Details of the conduct of this study have been described previously.12
This was a cross-sectional, web-based survey administered over a two-month time period to adults in the United States. Ethical approval for the study was obtained from the Chesapeake Institutional Review Board (Columbia, Maryland) in compliance with regulatory guidelines and in accordance with requirements of studies involving human respondents. Survey respondents provided informed consent via a web-linked opt-in process before starting any study activities. United BioSource Corporation (Bluebell, Pennsylvania) monitored the conduct of the survey, which was administered by Ipsos Observer (Paris, France). The survey was conducted between May 8, 2015, and July 1, 2015.
Prospective participants completed an eligibility survey designed to identify those with a prior rosacea diagnosis and current erythema. Participants were asked to rate the severity of their erythema using a scale designed to assess facial redness associated with rosacea. Eligible participants were male or female adults age 18 years or older who self-reported having received a physician’s diagnosis of rosacea at any time in the past, were able to read and understand English, and provided informed consent. Exclusion criteria included self-rated facial redness that was less than “mild” at the time of the survey based on the validated Subject Self-Assessment for Rosacea Facial Redness scale with photo guide or any of the following covering more than 25 percent of the face: telangiectases (visible blood vessels), sun-damaged skin (irregular coloring or pigmentation of the skin, with a mottled, wrinkled appearance and liver spots or age spots), or acne.
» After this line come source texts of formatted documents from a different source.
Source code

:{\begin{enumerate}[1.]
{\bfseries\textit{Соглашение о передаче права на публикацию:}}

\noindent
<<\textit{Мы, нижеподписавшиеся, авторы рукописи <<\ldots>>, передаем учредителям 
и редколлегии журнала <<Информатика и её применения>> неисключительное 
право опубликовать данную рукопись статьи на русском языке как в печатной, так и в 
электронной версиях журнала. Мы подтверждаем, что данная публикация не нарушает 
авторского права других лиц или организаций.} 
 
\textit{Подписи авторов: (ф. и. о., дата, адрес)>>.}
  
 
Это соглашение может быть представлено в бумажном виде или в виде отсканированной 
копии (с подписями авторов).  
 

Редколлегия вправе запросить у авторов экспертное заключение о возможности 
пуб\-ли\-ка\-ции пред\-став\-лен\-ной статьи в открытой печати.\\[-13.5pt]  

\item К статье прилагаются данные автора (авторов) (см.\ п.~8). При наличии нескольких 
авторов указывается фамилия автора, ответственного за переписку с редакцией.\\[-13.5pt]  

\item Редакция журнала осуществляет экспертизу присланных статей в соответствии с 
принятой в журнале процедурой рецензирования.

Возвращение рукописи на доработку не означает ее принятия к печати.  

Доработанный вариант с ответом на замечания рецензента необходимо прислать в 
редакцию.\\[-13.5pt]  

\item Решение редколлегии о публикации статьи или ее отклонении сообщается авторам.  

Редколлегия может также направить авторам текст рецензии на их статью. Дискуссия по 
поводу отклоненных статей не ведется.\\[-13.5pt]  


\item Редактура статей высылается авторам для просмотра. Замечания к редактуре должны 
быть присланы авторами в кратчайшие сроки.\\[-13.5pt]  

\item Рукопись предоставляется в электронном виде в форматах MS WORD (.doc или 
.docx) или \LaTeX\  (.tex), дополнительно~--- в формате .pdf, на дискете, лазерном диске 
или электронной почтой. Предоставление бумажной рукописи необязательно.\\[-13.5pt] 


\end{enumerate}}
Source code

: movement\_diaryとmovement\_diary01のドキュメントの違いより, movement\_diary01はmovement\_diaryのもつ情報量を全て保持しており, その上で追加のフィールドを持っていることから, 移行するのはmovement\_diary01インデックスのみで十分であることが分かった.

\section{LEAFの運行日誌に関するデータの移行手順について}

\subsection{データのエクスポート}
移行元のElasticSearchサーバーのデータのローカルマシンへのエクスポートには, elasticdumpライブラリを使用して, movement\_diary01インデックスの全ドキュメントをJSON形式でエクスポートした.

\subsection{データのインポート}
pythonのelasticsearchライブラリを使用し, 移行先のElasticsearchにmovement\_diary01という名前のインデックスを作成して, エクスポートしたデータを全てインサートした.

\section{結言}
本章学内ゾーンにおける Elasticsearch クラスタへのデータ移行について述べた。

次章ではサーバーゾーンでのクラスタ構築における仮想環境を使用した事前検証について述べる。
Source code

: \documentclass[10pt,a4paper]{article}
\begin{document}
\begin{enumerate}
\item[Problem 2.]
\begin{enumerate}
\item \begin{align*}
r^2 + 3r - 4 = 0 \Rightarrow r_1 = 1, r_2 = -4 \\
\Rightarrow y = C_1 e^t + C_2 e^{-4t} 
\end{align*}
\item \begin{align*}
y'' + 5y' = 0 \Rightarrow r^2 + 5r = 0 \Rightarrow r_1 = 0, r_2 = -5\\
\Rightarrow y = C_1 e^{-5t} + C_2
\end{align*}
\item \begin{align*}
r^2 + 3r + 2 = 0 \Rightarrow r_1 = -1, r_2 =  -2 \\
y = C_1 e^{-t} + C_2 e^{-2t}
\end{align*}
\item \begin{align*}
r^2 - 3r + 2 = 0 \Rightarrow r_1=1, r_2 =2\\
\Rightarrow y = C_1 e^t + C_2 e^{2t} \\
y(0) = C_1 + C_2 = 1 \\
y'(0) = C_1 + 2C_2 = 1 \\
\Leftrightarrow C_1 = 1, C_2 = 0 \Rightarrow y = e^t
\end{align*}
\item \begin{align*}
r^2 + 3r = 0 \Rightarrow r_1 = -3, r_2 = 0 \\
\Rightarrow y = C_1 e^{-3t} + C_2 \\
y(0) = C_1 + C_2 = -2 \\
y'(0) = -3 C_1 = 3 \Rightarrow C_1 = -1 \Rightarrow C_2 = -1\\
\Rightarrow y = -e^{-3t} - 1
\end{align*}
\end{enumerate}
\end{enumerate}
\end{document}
Participants who completed the survey and indicated the presence of at least mild facial redness were classified into an ETR or a PPR cohort, based on the presence of four or more inflammatory bumps or pimples at the time of survey completion (PPR). In the ETR cohort, severity was assessed using the Subject Self-Assessment for Rosacea Facial Redness scale with photo guide, while in the PPR cohort severity was categorized based on the number of facial lesions alone. Participants who indicated having 4 to 9 facial bumps or pimples were classified as having mild PPR, 10 to 20 as moderate PPR, and 21 or more as severe PPR.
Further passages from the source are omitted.